Magnetic confinement fusion offers the prospect of a carbon-neutral, environmentally responsible, and inexhaustible energy source. As part of an innovative class of magnetically confined fusion plasma experiments, researchers at Tri Alpha Energy (TAE) recently have shown that the confinement of energy improves with increasing plasma temperature. Following the development of an advanced Field Reversed Configuration (FRC) magnetic confinement device to contain the hot plasma needed to fuel fusion, TAE is now building a new device, named C-2W, to study the confinement of energy at still higher temperatures and inform the design of a prototype reactor.

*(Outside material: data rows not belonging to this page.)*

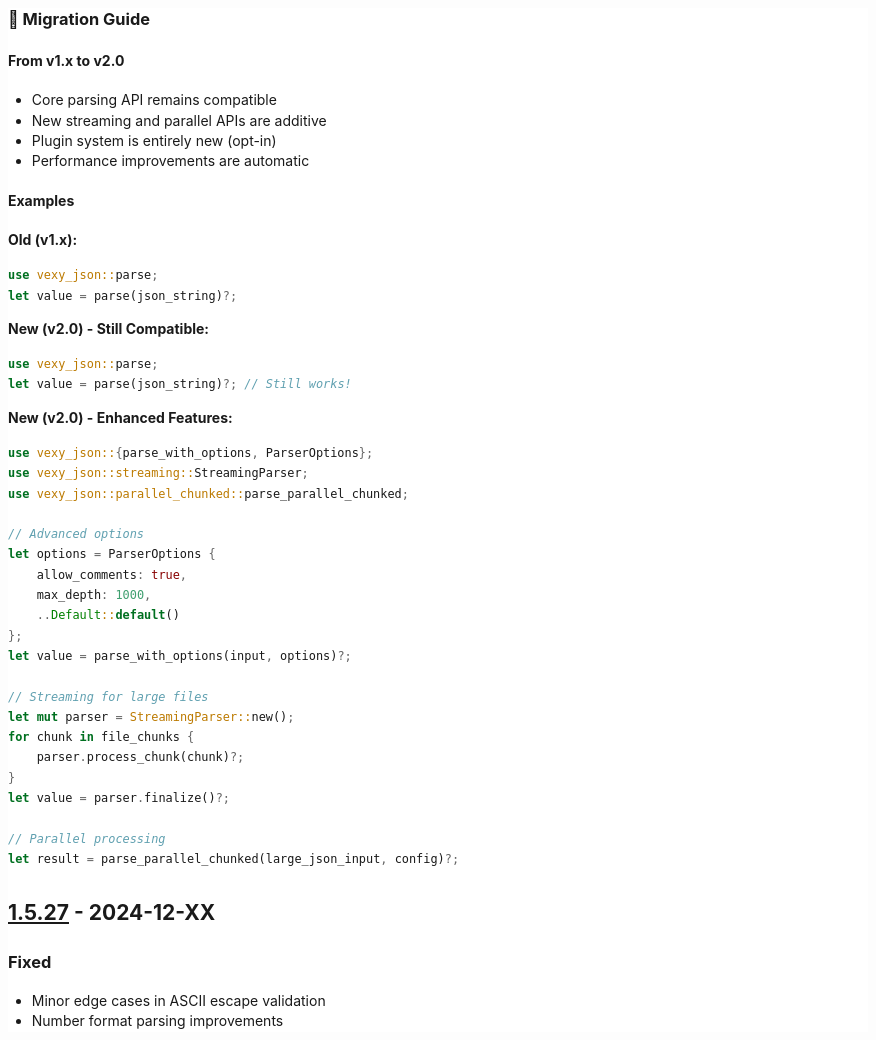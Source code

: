 ### 🔄 Migration Guide

#### From v1.x to v2.0
- Core parsing API remains compatible
- New streaming and parallel APIs are additive
- Plugin system is entirely new (opt-in)
- Performance improvements are automatic

#### Examples

**Old (v1.x):**
```rust
use vexy_json::parse;
let value = parse(json_string)?;
```

**New (v2.0) - Still Compatible:**
```rust
use vexy_json::parse;
let value = parse(json_string)?; // Still works!
```

**New (v2.0) - Enhanced Features:**
```rust
use vexy_json::{parse_with_options, ParserOptions};
use vexy_json::streaming::StreamingParser;
use vexy_json::parallel_chunked::parse_parallel_chunked;

// Advanced options
let options = ParserOptions {
    allow_comments: true,
    max_depth: 1000,
    ..Default::default()
};
let value = parse_with_options(input, options)?;

// Streaming for large files
let mut parser = StreamingParser::new();
for chunk in file_chunks {
    parser.process_chunk(chunk)?;
}
let value = parser.finalize()?;

// Parallel processing
let result = parse_parallel_chunked(large_json_input, config)?;
```

## [1.5.27] - 2024-12-XX

### Fixed
- Minor edge cases in ASCII escape validation
- Number format parsing improvements


[2.0.0]: https://github.com/vexyart/vexy-json/compare/v1.5.27...v2.0.0
[1.5.27]: https://github.com/vexyart/vexy-json/compare/v1.5.26...v1.5.27
[1.5.26]: https://github.com/vexyart/vexy-json/compare/v1.5.25...v1.5.26
[1.5.25]: https://github.com/vexyart/vexy-json/compare/v1.5.24...v1.5.25
[1.5.24]: https://github.com/vexyart/vexy-json/compare/v1.5.23...v1.5.24
[1.5.23]: https://github.com/vexyart/vexy-json/releases/tag/v1.5.23
[Unreleased]: https://github.com/vexyart/vexy-json/compare/v2.0.0...HEAD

Two strategic computing initiatives are underway at TAE to support the C-2W experimental program. The first is the development of a first-principles code to study the micro-stability of the plasma, namely kinetic microturbulence—the chief cause of heat losses from the plasma. The second is the development of a kinetic code to study macro-stability properties of the plasma. Together, the codes span orders of magnitude of spatiotemporal scales, to find stable operating points in advanced parameter regimes and to make quantitative predictions of the turbulent losses.

With this INCITE award, the TAE team will use DOE computing resources to (1) validate the codes against the experiment, (2) mitigate experimental risk inherent in the exploration of new parameter regimes, (3) accelerate the optimization of C-2W operating scenarios, and (4) use validated models to predict stable and efficient operating points for future FRC reactor design concepts.